Re: [sig-policy] IPv4 countdown policy proposal
At 11:11 07/02/17, Geoff Huston wrote:
>It always struck me that IPv6 represents an incremental and quite conservative step in technology over IPv4, but without the conventional attributes of incremental piecemeal deployment that technology incrementalism usually achieves . The fact that IPv6 deployment is not incrementally deployable, is not backward compatible with IPv4, and is not a deployment that makes sense to undertake in isolation, makes the business case fro deployment really hard to phrase for many actors. The alternative, of more and more dense NAT deployment, simply transfers the cost of address scarcity to others and stays within some form of "comfort zone" of not changing all that much from where we are today.
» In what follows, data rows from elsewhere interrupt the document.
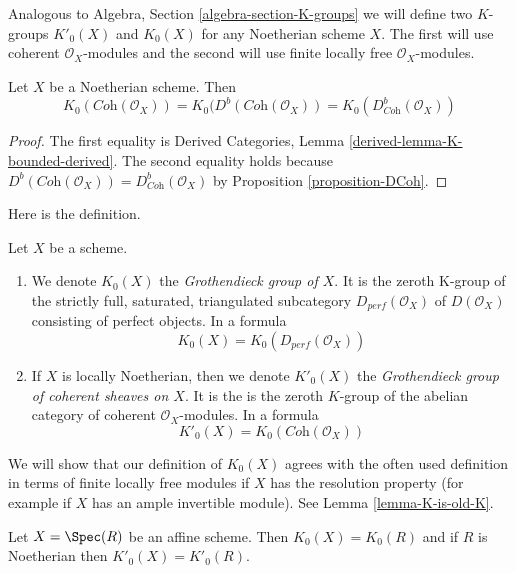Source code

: \medskip\noindent
Analogous to Algebra, Section \ref{algebra-section-K-groups}
we will define two $K$-groups $K'_0(X)$ and $K_0(X)$ for any
Noetherian scheme $X$. The first will use coherent $\mathcal{O}_X$-modules
and the second will use finite locally free $\mathcal{O}_X$-modules.

\begin{lemma}
\label{lemma-Noetherian-Kprime}
Let $X$ be a Noetherian scheme. Then
$$
K_0(\textit{Coh}(\mathcal{O}_X)) =
K_0(D^b(\textit{Coh}(\mathcal{O}_X)) =
K_0(D^b_{\textit{Coh}}(\mathcal{O}_X))
$$
\end{lemma}

\begin{proof}
The first equality is
Derived Categories, Lemma \ref{derived-lemma-K-bounded-derived}.
The second equality holds because
$D^b(\textit{Coh}(\mathcal{O}_X)) = D^b_{\textit{Coh}}(\mathcal{O}_X)$
by Proposition \ref{proposition-DCoh}.
\end{proof}

\noindent
Here is the definition.

\begin{definition}
\label{definition-K-group}
Let $X$ be a scheme.
\begin{enumerate}
\item We denote $K_0(X)$ the {\it Grothendieck group of $X$}. It is the
zeroth K-group of the strictly full, saturated, triangulated subcategory
$D_{perf}(\mathcal{O}_X)$ of $D(\mathcal{O}_X)$ consisting of perfect objects.
In a formula
$$
K_0(X) = K_0(D_{perf}(\mathcal{O}_X))
$$
\item If $X$ is locally Noetherian, then we denote $K'_0(X)$ the
{\it Grothendieck group of coherent sheaves on $X$}. It is the
is the zeroth $K$-group of the abelian category
of coherent $\mathcal{O}_X$-modules. In a formula
$$
K'_0(X) = K_0(\textit{Coh}(\mathcal{O}_X))
$$
\end{enumerate}
\end{definition}

\noindent
We will show that our definition of $K_0(X)$ agrees with the often used
definition in terms of finite locally free modules if $X$ has the
resolution property (for example if $X$ has an ample invertible module).
See Lemma \ref{lemma-K-is-old-K}.

\begin{lemma}
\label{lemma-K-agrees-affine}
Let $X = \Spec(R)$ be an affine scheme. Then $K_0(X) = K_0(R)$
and if $R$ is Noetherian then $K'_0(X) = K'_0(R)$.
\end{lemma}

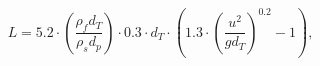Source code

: \begin{equation}
\label{eq:racewaypenetration}
L = 5.2 \cdot \left(\frac{\rho_f d_T}{\rho_s d_p} \right) \cdot 0.3 \cdot d_T
\cdot (1.3 \cdot \left(\frac{u^2}{g d_T} \right)^{0.2} - 1), 
\end{equation}
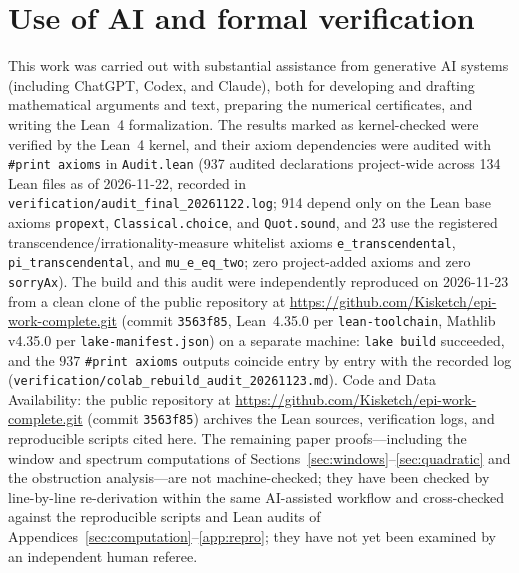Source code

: \documentclass[11pt]{amsart}
\theoremstyle{definition}
\theoremstyle{remark}
\numberwithin{equation}{section}
\begin{document}
\section*{Use of AI and formal verification}
This work was carried out with substantial assistance from
generative AI systems (including ChatGPT, Codex, and Claude), both for
developing and drafting mathematical arguments and text,
preparing the numerical certificates, and writing the Lean~4
formalization. The results marked as kernel-checked were verified
by the Lean~4 kernel, and their axiom dependencies were audited
with \texttt{\#print axioms} in \texttt{Audit.lean} (937 audited
declarations project-wide across 134 Lean files as of 2026-11-22, recorded in
\texttt{verification/\allowbreak audit\_\allowbreak final\_\allowbreak 20261122.log};
914 depend only on the Lean base axioms \texttt{propext},
\texttt{Classical.choice}, and \texttt{Quot.sound}, and 23 use the
registered transcendence/irrationality-measure whitelist axioms
\texttt{e\_transcendental}, \texttt{pi\_transcendental}, and
\texttt{mu\_e\_eq\_two}; zero project-added axioms and zero
\texttt{sorryAx}). The build and this audit were independently reproduced on 2026-11-23 from a clean clone of the public repository at \url{https://github.com/Kisketch/epi-work-complete.git} (commit \texttt{3563f85}, Lean~4.35.0 per \texttt{lean-toolchain}, Mathlib v4.35.0 per \texttt{lake-manifest.json}) on a separate machine: \texttt{lake build} succeeded, and the $937$
\texttt{\#print axioms} outputs coincide entry by entry with the recorded log
(\texttt{verification/\allowbreak colab\_\allowbreak rebuild\_\allowbreak audit\_\allowbreak 20261123.md}). Code and Data Availability: the public repository at \url{https://github.com/Kisketch/epi-work-complete.git} (commit \texttt{3563f85}) archives the Lean sources, verification logs, and reproducible scripts cited here. The remaining
paper proofs---including the window and spectrum computations of
Sections~\ref{sec:windows}--\ref{sec:quadratic} and the obstruction
analysis---are not machine-checked; they have been checked by
line-by-line re-derivation within the same AI-assisted workflow
and cross-checked against the reproducible scripts and Lean
audits of Appendices~\ref{sec:computation}--\ref{app:repro}; they
have not yet been examined by an independent human referee.
\end{document}
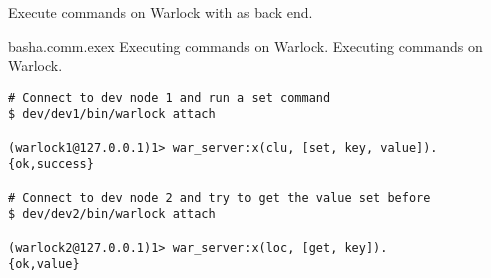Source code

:Execute commands on Warlock with  as back end.

\begin{scode}{bash}{a.comm.exex}{%
  Executing commands on Warlock.}{%
  Executing commands on Warlock.}
  \begin{lstlisting}
# Connect to dev node 1 and run a set command
$ dev/dev1/bin/warlock attach

(warlock1@127.0.0.1)1> war_server:x(clu, [set, key, value]).
{ok,success}

# Connect to dev node 2 and try to get the value set before
$ dev/dev2/bin/warlock attach

(warlock2@127.0.0.1)1> war_server:x(loc, [get, key]).
{ok,value}
  \end{lstlisting}
\end{scode}
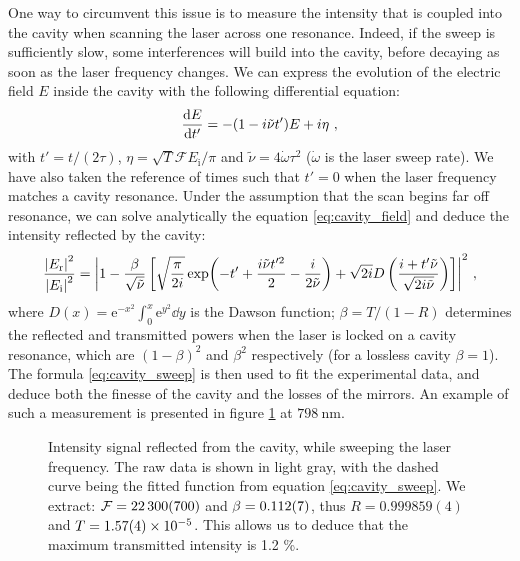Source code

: \documentclass[11pt]{article}
\newcommand{\e}[1]{\text{e}^{#1}}
\numberwithin{equation}{section}
\numberwithin{figure}{section}
\begin{document}
One way to circumvent this issue is to measure the intensity that is coupled into the cavity when scanning the laser across one resonance. Indeed, if the sweep is sufficiently slow, some interferences will build into the cavity, before decaying as soon as the laser frequency changes. We can express the evolution of the electric field $E$ inside the cavity with the following differential equation:
%
\begin{equation}
	\label{eq:cavity_field}
	\dv{E}{t'} = - (1 - i \tilde{\nu} t') E + i \eta~,
\end{equation}
%
with $t' = t / (2 \tau)$, $\eta = \sqrt{T} \mathcal{F} E_\mathrm{i} / \pi$ and $\tilde{\nu} = 4 \dot{\omega} \tau^2$ ($ \dot{\omega}$ is the laser sweep rate). We have also taken the reference of times such that $t'=0$ when the laser frequency matches a cavity resonance. Under the assumption that the scan begins far off resonance, we can solve analytically the equation \eqref{eq:cavity_field} and deduce the intensity reflected by the cavity:
%
\begin{equation}
	\label{eq:cavity_sweep}
	\frac{\abs{E_\text{r}}^2 }{\abs{E_\text{i}}^2 }= \abs{1-\frac{\beta}{\sqrt{\tilde{\nu}}} \left[ \sqrt{\frac{\pi}{2i}} \exp(-t' +\frac{i \tilde{\nu} t'^2}{2} - \frac{i}{2 \tilde{\nu}}) + \sqrt{2i} D\left( \frac{i+t' \tilde{\nu}}{\sqrt{2i \tilde{\nu}}} \right) \right] }^2~,
\end{equation}
%
where $D(x) = \e{-x^2} \int_0^x \e{y^2} \dd{y}$ is the Dawson function; $\beta = T / (1 - R)$ determines the reflected and transmitted powers when the laser is locked on a cavity resonance, which are $(1 - \beta)^2$ and $\beta^2$ respectively (for a lossless cavity $\beta = 1$). The formula \eqref{eq:cavity_sweep} is then used to fit the experimental data, and deduce both the finesse of the cavity and the losses of the mirrors. An example of such a measurement is presented in figure \ref{fig:cavity_finesse} at $\SI{798}{\nano\metre}$.

%
\begin{figure}[htbp]
	\centering
    
	\caption{\small Intensity signal reflected from the cavity, while sweeping the laser frequency. The raw data is shown in light gray, with the dashed curve being the fitted function from equation \eqref{eq:cavity_sweep}. We extract: $ \mathcal{F} = \num{22300\pm700}$ and $\beta = \num{0.112\pm0.007}$, thus 
 $R = 0.999859(4)$ and $T= \num{1.57\pm0.04}\times\num{e-5}$. This allows us to deduce that the maximum transmitted intensity is 1.2 \%.}
    \label{fig:cavity_finesse}
\end{figure}
%
\end{document}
Its not that IPv6 is the "only" way forward here, but perhaps the more constructive question is what is the _preferred_ way forward, and can the environment be structured so as to make such a preferred path a 'natural' one for industry actors to follow?
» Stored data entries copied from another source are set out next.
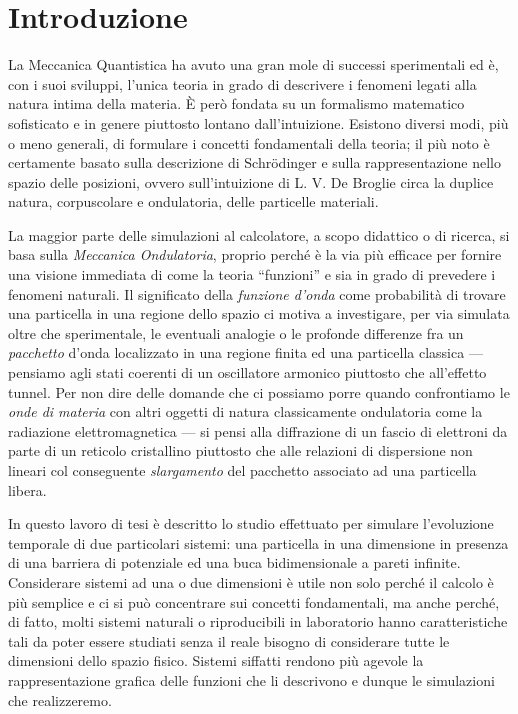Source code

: 
\chapter*{Introduzione} \label{introduzione}


La Meccanica Quantistica ha avuto una gran mole di successi
sperimentali ed è, con i suoi sviluppi, l'unica teoria
in grado di descrivere i fenomeni legati alla natura intima
della materia. \`E però fondata su un 
formalismo matematico sofisticato e in genere piuttosto lontano
dall'intuizione. Esistono diversi modi, più o meno generali,
di formulare i concetti fondamentali della teoria; il più noto
è certamente basato sulla descrizione di Schr\"odinger e sulla
rappresentazione nello spazio delle posizioni, ovvero
sull'intuizione di L. V. De Broglie circa la duplice natura,
corpuscolare e ondulatoria, delle particelle materiali. 

La maggior parte delle simulazioni al calcolatore, a scopo didattico
o di ricerca, si basa sulla \emph{Meccanica Ondulatoria}, proprio
perché è la via più efficace per fornire una visione immediata 
di come la teoria ``funzioni'' e sia in grado di prevedere
i fenomeni naturali. Il significato della \emph{funzione d'onda}
come probabilità di trovare una particella in una regione dello spazio
ci motiva a investigare, per via simulata oltre che sperimentale,
le eventuali analogie o le profonde differenze fra un \emph{pacchetto}
d'onda localizzato in una regione finita ed una particella classica 
--- pensiamo agli stati coerenti di un oscillatore armonico piuttosto che
all'effetto tunnel. Per non dire delle domande che ci possiamo
porre quando confrontiamo le \emph{onde di materia} con altri oggetti
di natura classicamente ondulatoria come 
la radiazione elettromagnetica --- si pensi alla diffrazione di un fascio di 
elettroni da parte di un reticolo cristallino piuttosto che alle relazioni
di dispersione non lineari col conseguente \emph{slargamento} del 
pacchetto associato ad una particella libera.

In questo lavoro di tesi è descritto lo studio effettuato per
simulare l'evoluzione temporale di due particolari
sistemi: una particella in una dimensione in
presenza di una barriera di potenziale ed una buca bidimensionale
a pareti infinite. Considerare sistemi ad una o due dimensioni è utile 
non solo perché il calcolo è più semplice
e ci si può concentrare sui concetti fondamentali, ma anche perché,
di fatto, molti sistemi naturali o riproducibili in laboratorio 
hanno caratteristiche tali da poter
essere studiati senza il reale bisogno di considerare tutte
le dimensioni dello spazio fisico. Sistemi siffatti rendono 
più agevole la rappresentazione grafica delle funzioni che li
descrivono e dunque le simulazioni che realizzeremo.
Site-level NATs have already contributed to address conservation very much, but not will do more.
Provider-lever NATs is technically possible, but not a good solution, I believe. It would be much better
to pay money for IPv6 than for provider-level NATs.
>The other question that I've been asking myself in this topic stream is how and why adoption of this form of policy regarding IPv4 unallocated pool exhaustion would assist us to transition out of the current address distribution regime without major negative forms of disruption to the Internet. Personally, I've not yet seen a clear and convincing case (for me at any rate) to answer this concern.
IPv4 exhaustion gives negative impact, more or less.
The issue here is how to reduce the pain. As Randy said, choice of
short sharp pain or long-term pain well describes this issue.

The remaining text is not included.